Audrey Serrano noted the incentives include bonuses for CPS employees who bring children into the system — with quotas issued to make sure they do so. New York author and psychologist Seth Farber, Ph.D., told Freedom that such abuses make him consider the CPS system a "gangster racket," with psychiatrists and psychologists at its core.

"They take children away from their mothers and bounce them around in the system," Farber explained. "It's a corrupt system, with psychiatrists and their behavioral classifications at the heart of it."

Falsely Labeling Innocent, Normal Kids

In New York, Farber said, psychiatrists and psychologists appointed by the courts to evaluate children or parents are paid at least $500 an hour. These "evaluations" all too often result in the separation of parents and children — particularly, Farber said, when there is a single mother and she happens to be African-American.

Nearly all of the victims of the CPS system in New York, he said, are poor black women.

Once a child has been removed from the family, frequently on the nebulous charge of "neglect," the systematic milking of funding streams begins. Sources include Medicaid, the Crime Victims Compensation Fund, Social Security Disability Insurance and others.

Some states automatically issue Medicaid cards to children removed from their homes, making it easier to tap into federal funds.

One social worker informed Freedom that once a child receives a psychiatric label, his or her foster home immediately becomes eligible for roughly double the amount of money for that child.

Speaking on condition of anonymity, this source noted that the system has become geared toward giving children psychiatric labels and drugs because such "treatment" brings far greater income to foster parents and those administering group homes. "It's a dishonest system that falsely labels innocent, normal kids on a wholesale basis, condemning them to a life with a phony psychiatric diagnosis," she said.

 The WAR on Families
Taken from his mother for "abuse" she bitterly denies, young Rafe reportedly suffered three head injuries and cuts on his leg during one week in CPS custody.

A review of state child welfare hand-books reveals that, empowered by psychiatrists, Child Protective Services (CPS) agents wield the power to label any parent "unfit" and to take away his or her children.
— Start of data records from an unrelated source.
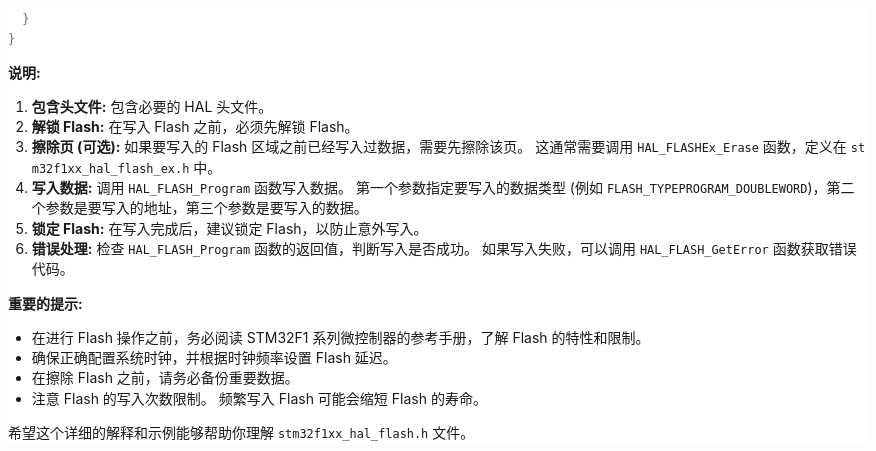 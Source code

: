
 ```c
  }
}
```

**说明:**

1.  **包含头文件:** 包含必要的 HAL 头文件。
2.  **解锁 Flash:**  在写入 Flash 之前，必须先解锁 Flash。
3.  **擦除页 (可选):** 如果要写入的 Flash 区域之前已经写入过数据，需要先擦除该页。 这通常需要调用 `HAL_FLASHEx_Erase` 函数，定义在 `stm32f1xx_hal_flash_ex.h` 中。
4.  **写入数据:** 调用 `HAL_FLASH_Program` 函数写入数据。 第一个参数指定要写入的数据类型 (例如 `FLASH_TYPEPROGRAM_DOUBLEWORD`)，第二个参数是要写入的地址，第三个参数是要写入的数据。
5.  **锁定 Flash:**  在写入完成后，建议锁定 Flash，以防止意外写入。
6.  **错误处理:** 检查 `HAL_FLASH_Program` 函数的返回值，判断写入是否成功。 如果写入失败，可以调用 `HAL_FLASH_GetError` 函数获取错误代码。

**重要的提示:**

*   在进行 Flash 操作之前，务必阅读 STM32F1 系列微控制器的参考手册，了解 Flash 的特性和限制。
*   确保正确配置系统时钟，并根据时钟频率设置 Flash 延迟。
*   在擦除 Flash 之前，请务必备份重要数据。
*   注意 Flash 的写入次数限制。 频繁写入 Flash 可能会缩短 Flash 的寿命。

希望这个详细的解释和示例能够帮助你理解 `stm32f1xx_hal_flash.h` 文件。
Based on these guides, genuine objectivity becomes difficult to impossible, leading to injustice even in the hands of well-intentioned employees. New York's manual, for example, contains a chart regarding physical and behavioral signs of abuse or neglect. It includes any type of physical injury, even though contact sports, bicycle or skateboard accidents, and so forth, could be actual causes of injury. This chart contains such catch-all terms as aggressiveness, withdrawal, low self-esteem, failure to thrive, speech disorders and fatigue.

Colorado's points for determining "abuse" and "neglect" include eating disorders, bed-wetting, early arrival or late departure from school, poor communication and PR skills, inappropriate height or weight, and parents unsupportive of school personnel or disdainful of public schools/teachers. According to this, a child who happens to be shorter and skinnier or, perhaps, taller and heavier than average and who shows up to school early may well be in need of state intervention.

According to author and foster mother Mary Callahan, birth parents are up against a stacked deck when they deal with the CPS system. "They tell the parents if they go and get a parent capacity evaluation, this will help them get their children back," she told Freedom. However, she said, "95 percent of the parents that they see end up with a psychiatric diagnosis."

Callahan said that when she challenged a doctor who enjoyed a lucrative contract with the Maine Department of Human Services to give such evaluations, he winked at her and said, "They send them to me for a reason."